Piasnica


About five kilometers north of Wejherowo in northern Poland, there is a forest area called Piasnica, where the Nazis murdered between October 1939 and spring 1940 between 12,000 – 14,000 poles. The murders were part of an action called Intelligence Action Pomerania that aimed to eliminate prominent people in the Pomerania region. Before the invasion of Poland, the Germans had compiled a book called Sonderfahndungsbuch Poland. This was a book with names of people whom the Germans considered a threat and must be eliminated.

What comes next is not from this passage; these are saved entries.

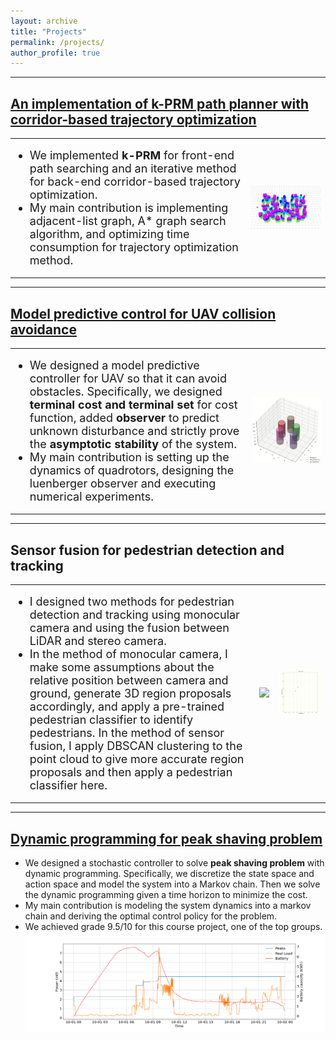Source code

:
 ```yaml
---
layout: archive
title: "Projects"
permalink: /projects/
author_profile: true
---
```

---
## [An implementation of k-PRM path planner with corridor-based trajectory optimization](https://github.com/edmundwsy/RO47005-PDM-Final)
<table>
<td>
<ul>
<li style="font-size:18px">We implemented <b>k-PRM</b> for front-end path searching and an iterative method for back-end corridor-based trajectory optimization. </li>
<li style="font-size:18px">My main contribution is implementing adjacent-list
graph, A* graph search algorithm, and optimizing time consumption for trajectory optimization method.</li>
</ul>
</td>
<td>
<img src="/images/kprm.gif" width="600" class="center"/>
</td>
</table>

---
## [Model predictive control for UAV collision avoidance](https://github.com/smoggy-P/MPC-Collision-Avoidance)


<table>
<td>
<ul>
<li style="font-size:18px">We designed a model predictive controller for UAV so that it can avoid obstacles.
Specifically, we designed <b>terminal cost and terminal set</b> for cost function, added <b>observer</b> to
predict unknown disturbance and strictly prove the <b>asymptotic stability</b> of the system. </li>
<li style="font-size:18px">My main contribution is setting up the dynamics of quadrotors, designing the luenberger observer and executing numerical experiments.</li>
</ul>
</td>
<td>
<img src="/images/mpc.gif" width="1000" class="center"/>
</td>
</table>

---
## Sensor fusion for pedestrian detection and tracking

<table>
<td>
<ul>
<li style="font-size:18px">I designed two methods for pedestrian detection and tracking using monocular camera and using the fusion between LiDAR and stereo camera.  </li>
<li style="font-size:18px">In the method of monocular camera, I make some assumptions about the relative position between camera and ground, generate 3D region proposals accordingly, and apply a pre-trained pedestrian classifier to identify pedestrians. In the method of sensor fusion, I apply DBSCAN clustering to the point cloud to give more accurate region proposals and then apply a pedestrian classifier here.</li>
</ul>
<td><img src="/images/fusion.gif" border=0></td>
<td><img src="/images/fusion+bird.gif" border=0></td>
</td>
</table>

---
## [Dynamic programming for peak shaving problem](https://github.com/smoggy-P/Dynamic_Programming_Project)
- We designed a stochastic controller to solve **peak shaving problem** with dynamic
programming. Specifically, we discretize the state space and action space and model the system
into a Markov chain. Then we solve the dynamic programming given a time horizon to minimize
the cost.
- My main contribution is modeling the system dynamics into a markov chain and deriving the optimal control policy for the problem.
- We achieved grade 9.5/10 for this course project, one of the top groups.
  <img src="/images/dp.png" width="800" class="center"/>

Immediately after the invasion, the people were sought out, arrested, imprisoned and eventually taken off to a place such as. Piasnica where they were shot and buried in mass graves. The victims were shot by murder units, among others. Einsatzkommando 16 under the leadership of the head of Danzig’s Gestapo SS-Obersturmbannführer Rudolf Tröger. Other units that were set up for the purpose were local units (Selbstschutz) consisting of men from german origin. Among the victims were also about 1,000 mentally ill patients who were collected from mental hospitals in the region.

In addition to Piasnica, Poles were also murdered in Chojnice, Szpegawsk, Mniszek, Klamry and Vehicles. Piasnica was the place where most people were murdered within the Intelligence Action Pomerania. Piasnica has also been called the Katyn of Pomerania and the other Katyn. Only Stutthof claimed more victims in Pomerania than Piasnica. After the murders, the Nazis tried to hide the mass graves by planting trees and shrubs in the area and it was forbidden to enter the site. In the autumn of 1944, when the Soviet Red army approached, the Nazis tried in a desperate attempt to conceal the murders by digging up the bodies and cremating them over open fires. A work carried out by prisoners from the Stutthof concentration camp.

Current status: Monument (2016).

Location: 54°40'35.76"N 18°10'27.00"E

Get there: Car.

My comment:

There are several monuments in the forest and a small chapel where ceremonies are sometimes held. The mass graves are scattered over a large area but are marked and bound together by paths. There are also a large number of information boards, unfortunately all information is in Polish. The whole area is very well maintained. Near the main train station in Wejeherowo (ul. Ofiar Piasnicy 6) opened in mid-December 2015 a museum in a villa that was Gestapos headquarters and from where the murder action was planned and administered.

Follow up in books: Lukas, Richard C: Forgotten Holocaust: The Poles Under German Occupation 1939-1944 (2008).